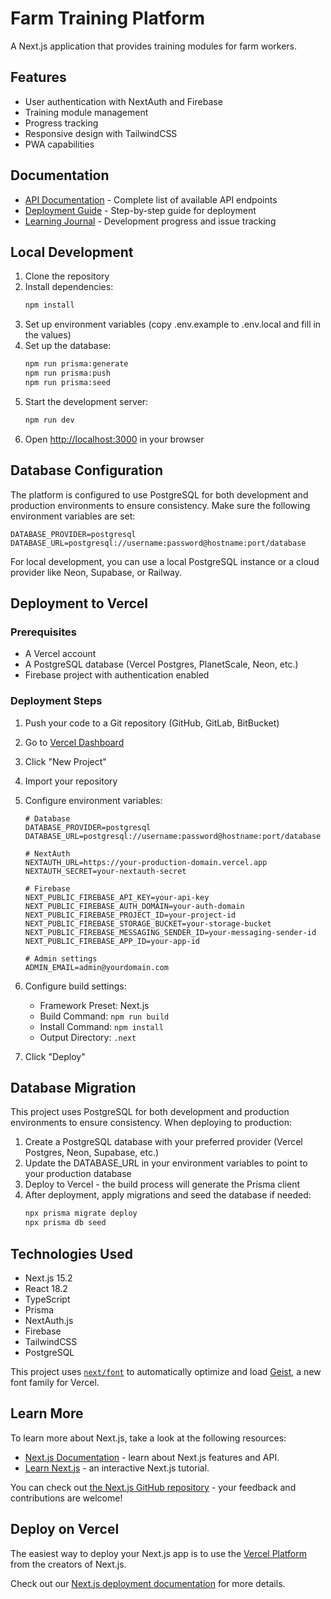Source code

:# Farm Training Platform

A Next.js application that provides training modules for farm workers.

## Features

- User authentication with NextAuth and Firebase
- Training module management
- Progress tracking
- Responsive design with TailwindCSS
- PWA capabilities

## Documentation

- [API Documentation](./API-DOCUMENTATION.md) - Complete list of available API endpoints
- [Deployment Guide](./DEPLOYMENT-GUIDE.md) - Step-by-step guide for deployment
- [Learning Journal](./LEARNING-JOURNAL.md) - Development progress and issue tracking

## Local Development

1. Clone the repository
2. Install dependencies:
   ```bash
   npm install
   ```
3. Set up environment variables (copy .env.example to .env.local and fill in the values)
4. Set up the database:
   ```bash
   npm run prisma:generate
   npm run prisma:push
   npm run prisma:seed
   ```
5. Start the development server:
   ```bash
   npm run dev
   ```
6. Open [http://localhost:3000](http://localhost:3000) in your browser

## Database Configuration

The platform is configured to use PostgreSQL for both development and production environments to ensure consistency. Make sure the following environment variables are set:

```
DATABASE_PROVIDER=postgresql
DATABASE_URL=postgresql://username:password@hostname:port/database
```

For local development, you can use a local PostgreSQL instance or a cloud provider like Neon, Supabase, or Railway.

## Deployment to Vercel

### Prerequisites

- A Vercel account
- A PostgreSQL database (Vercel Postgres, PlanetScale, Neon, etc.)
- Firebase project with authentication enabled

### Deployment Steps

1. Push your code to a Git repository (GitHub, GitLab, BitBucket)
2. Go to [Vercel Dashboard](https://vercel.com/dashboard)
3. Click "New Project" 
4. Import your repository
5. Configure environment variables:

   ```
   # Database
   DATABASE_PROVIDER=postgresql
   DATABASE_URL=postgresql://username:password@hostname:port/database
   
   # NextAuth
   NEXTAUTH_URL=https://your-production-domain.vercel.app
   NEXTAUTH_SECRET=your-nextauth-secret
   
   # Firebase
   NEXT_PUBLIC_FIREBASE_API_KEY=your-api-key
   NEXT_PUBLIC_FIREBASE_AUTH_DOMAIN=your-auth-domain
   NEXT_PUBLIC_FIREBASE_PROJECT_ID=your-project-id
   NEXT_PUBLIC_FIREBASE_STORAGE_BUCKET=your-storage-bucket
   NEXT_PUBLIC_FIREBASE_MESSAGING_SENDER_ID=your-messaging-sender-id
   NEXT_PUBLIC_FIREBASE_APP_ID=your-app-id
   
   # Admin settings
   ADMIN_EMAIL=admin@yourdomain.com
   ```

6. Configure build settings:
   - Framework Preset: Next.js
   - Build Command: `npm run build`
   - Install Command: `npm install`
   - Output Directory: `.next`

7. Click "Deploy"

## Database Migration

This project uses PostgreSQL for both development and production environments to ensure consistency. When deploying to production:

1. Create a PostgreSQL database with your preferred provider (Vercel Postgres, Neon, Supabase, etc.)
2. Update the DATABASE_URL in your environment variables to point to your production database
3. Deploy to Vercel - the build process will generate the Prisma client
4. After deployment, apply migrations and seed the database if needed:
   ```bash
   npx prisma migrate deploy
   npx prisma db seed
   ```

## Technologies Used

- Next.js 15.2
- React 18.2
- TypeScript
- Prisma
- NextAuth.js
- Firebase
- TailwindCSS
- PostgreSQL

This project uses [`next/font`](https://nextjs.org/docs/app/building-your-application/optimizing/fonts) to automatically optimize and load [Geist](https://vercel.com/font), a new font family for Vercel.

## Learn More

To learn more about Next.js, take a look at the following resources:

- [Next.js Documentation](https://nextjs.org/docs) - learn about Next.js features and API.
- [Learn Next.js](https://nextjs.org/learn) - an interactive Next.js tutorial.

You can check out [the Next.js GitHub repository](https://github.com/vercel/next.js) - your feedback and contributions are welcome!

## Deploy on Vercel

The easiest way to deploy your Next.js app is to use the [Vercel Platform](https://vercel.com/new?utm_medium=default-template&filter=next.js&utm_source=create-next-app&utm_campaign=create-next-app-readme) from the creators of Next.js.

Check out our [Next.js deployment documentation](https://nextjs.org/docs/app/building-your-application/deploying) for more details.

******

Work task:
Report all lines in the listing above that contain the word "consistency".

The completed task:
The platform is configured to use PostgreSQL for both development and production environments to ensure consistency. Make sure the following environment variables are set:
This project uses PostgreSQL for both development and production environments to ensure consistency. When deploying to production:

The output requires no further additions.